Baswedan was permanently blinded in his left eye when acid was thrown in his face during an attack in 2017. Last year, a Jakarta court convicted and sentenced two low-ranking police to two years and 18 months in prison, respectively, following a trial which the victim himself and rights groups denounced as farcical.

The prosecution had argued that the motive for the attack was personal and not linked to Baswedan’s work for the KPK.

Baswedan and six other investigators who failed the test have handled major corruption cases involving senior politicians, former ministers and police generals, including an ongoing probe involving two former members of President Joko “Jokowi” Widodo’s cabinet.

Baswedan was the lead investigator in a corruption scandal surrounding a national electronic identity card project, which cost the state 2.3 trillion rupiah (U.S. $163 million).

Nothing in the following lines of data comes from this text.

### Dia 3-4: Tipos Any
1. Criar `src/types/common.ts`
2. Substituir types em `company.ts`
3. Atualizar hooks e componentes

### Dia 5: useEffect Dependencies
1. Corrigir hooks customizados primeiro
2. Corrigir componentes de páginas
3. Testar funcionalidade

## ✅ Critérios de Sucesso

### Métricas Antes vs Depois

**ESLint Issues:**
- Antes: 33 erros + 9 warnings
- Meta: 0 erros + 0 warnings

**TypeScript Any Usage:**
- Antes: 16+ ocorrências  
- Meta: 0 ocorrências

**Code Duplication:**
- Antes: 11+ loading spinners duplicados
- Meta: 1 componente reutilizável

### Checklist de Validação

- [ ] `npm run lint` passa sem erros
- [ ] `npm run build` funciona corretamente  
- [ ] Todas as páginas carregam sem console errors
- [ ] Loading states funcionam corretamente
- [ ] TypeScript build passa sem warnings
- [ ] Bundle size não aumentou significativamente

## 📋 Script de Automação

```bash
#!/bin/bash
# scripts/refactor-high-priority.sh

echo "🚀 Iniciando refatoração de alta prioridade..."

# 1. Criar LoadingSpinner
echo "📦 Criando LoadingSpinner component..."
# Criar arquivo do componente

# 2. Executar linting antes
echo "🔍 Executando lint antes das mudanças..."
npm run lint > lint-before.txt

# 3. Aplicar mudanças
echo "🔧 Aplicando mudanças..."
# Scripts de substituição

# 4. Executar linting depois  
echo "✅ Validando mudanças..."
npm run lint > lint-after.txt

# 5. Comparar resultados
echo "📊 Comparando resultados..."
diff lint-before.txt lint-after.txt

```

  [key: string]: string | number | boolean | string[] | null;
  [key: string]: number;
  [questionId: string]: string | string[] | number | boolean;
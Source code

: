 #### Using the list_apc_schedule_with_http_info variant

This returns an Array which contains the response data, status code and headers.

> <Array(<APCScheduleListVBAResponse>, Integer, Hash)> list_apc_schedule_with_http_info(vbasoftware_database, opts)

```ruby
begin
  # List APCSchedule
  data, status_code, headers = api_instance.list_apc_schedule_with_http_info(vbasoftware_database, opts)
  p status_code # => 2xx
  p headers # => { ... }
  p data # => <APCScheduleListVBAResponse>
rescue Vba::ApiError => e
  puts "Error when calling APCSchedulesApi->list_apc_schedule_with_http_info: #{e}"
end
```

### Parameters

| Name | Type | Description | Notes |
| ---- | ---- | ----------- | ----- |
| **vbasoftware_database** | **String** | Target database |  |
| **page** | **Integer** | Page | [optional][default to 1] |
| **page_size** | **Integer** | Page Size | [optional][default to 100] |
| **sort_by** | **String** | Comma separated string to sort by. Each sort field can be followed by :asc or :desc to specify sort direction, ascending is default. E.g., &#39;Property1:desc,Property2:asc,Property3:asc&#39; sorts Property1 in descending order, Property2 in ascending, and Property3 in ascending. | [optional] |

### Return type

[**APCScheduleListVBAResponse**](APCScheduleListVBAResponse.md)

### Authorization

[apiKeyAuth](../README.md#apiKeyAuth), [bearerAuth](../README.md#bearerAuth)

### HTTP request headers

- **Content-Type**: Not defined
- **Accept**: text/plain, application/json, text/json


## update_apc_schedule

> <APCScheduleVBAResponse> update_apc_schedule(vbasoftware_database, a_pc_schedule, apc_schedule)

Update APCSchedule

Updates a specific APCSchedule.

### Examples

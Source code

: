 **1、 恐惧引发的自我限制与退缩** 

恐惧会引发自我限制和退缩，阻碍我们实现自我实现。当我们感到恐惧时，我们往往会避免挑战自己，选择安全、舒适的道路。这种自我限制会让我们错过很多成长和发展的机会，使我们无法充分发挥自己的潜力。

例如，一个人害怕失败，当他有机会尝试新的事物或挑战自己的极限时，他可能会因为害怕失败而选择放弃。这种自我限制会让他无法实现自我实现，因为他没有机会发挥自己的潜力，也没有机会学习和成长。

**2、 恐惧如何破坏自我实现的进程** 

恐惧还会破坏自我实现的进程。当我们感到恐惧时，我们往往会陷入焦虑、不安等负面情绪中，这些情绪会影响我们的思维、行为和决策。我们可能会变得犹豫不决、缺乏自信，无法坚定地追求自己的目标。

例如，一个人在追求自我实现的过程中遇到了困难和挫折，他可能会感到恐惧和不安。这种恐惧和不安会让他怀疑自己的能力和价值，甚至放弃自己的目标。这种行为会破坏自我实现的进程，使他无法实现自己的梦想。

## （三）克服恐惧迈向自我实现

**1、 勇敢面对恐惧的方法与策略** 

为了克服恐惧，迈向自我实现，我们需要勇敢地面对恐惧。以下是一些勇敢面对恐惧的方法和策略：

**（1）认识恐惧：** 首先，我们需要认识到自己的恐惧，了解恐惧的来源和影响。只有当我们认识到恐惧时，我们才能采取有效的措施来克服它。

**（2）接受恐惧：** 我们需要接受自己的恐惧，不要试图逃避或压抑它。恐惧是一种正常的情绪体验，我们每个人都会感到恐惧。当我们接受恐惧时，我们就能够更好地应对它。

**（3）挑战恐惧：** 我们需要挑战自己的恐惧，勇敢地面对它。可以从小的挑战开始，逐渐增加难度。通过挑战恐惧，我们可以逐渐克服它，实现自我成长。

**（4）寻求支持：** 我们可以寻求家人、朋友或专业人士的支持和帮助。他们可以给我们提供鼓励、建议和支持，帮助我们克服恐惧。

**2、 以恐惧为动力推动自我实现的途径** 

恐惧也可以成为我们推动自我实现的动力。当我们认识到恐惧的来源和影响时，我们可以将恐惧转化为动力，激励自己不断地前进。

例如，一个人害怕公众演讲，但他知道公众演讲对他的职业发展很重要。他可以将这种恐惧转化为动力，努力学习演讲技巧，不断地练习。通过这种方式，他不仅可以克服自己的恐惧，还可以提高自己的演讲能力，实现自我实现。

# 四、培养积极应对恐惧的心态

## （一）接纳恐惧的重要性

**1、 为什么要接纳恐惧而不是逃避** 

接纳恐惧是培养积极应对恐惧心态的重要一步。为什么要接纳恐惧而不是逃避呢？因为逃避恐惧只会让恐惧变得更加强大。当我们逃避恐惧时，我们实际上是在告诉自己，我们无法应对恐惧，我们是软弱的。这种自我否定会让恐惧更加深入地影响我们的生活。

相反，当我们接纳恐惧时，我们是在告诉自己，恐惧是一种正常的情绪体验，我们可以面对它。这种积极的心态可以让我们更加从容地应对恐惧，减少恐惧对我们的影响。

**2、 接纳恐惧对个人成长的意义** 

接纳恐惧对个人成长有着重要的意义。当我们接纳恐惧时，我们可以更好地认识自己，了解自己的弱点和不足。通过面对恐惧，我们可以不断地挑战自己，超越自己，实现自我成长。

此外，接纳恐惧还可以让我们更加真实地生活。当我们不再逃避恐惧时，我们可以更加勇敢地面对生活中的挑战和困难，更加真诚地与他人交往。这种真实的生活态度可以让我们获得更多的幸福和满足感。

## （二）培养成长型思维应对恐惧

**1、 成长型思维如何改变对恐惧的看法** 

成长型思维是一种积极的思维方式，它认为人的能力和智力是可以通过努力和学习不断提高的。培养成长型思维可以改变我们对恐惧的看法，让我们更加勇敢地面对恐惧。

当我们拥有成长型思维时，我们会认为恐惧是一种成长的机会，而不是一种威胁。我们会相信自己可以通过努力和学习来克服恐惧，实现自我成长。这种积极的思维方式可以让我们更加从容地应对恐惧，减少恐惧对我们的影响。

The scandal led to the political downfall of then-parliament Speaker Setya Novanto, who lost the position before being sentenced to 15 years for his role in taking kickbacks.

Presidential Chief of Staff Moeldoko on Wednesday urged the public to put the controversy over the test to rest.

“We’d better get rid of negative energies and preconceived notions about the KPK,” Moeldoko said in an online press statement.

He said President Jokowi supported the test to measure KPK employees’ commitment to eradicating corruption.

The 2019 law changes the status of the KPK from an independent body into one under the executive branch of the government.

“The transfer of status of KPK employees as civil servants reinforces the government’s commitment to keep the KPK at the forefront of corruption eradication efforts in Indonesia,” Moeldoko said.

Earlier this month, the Constitutional Court rejected a petition filed by former KPK commissioners to overturn the amended law.

Last week, Jokowi waded into the controversy, saying that failure to pass the test “should not be the basis for dismissing the 75 employees.”

“It is necessary to immediately take corrective steps at the individual and organizational level,” Jokowi had said.

A researcher at Indonesia Corruption Watch (ICW) accused KPK Chairman Firli Bahuri, a police general, of ignoring Jokowi’s call.

“The president as the leader of the civil service and the executive in charge of the KPK under the law should reprimand the KPK’s leadership because I think this has gone too far,” Kurnia Ramadhana told an online discussion on Wednesday.

“It seems that the president has been publicly humiliated,” he said.

ICW also urged the KPK’s supervisory board to evaluate Firli’s leadership which, Kurnia said, lacked integrity and professionalism.

Since it was established in 2002, the KPK has secured the convictions of former ministers, governors, central bankers, legislators, as well as business tycoons, making it one of the most respected and feared institutions in Southeast Asia’s largest country.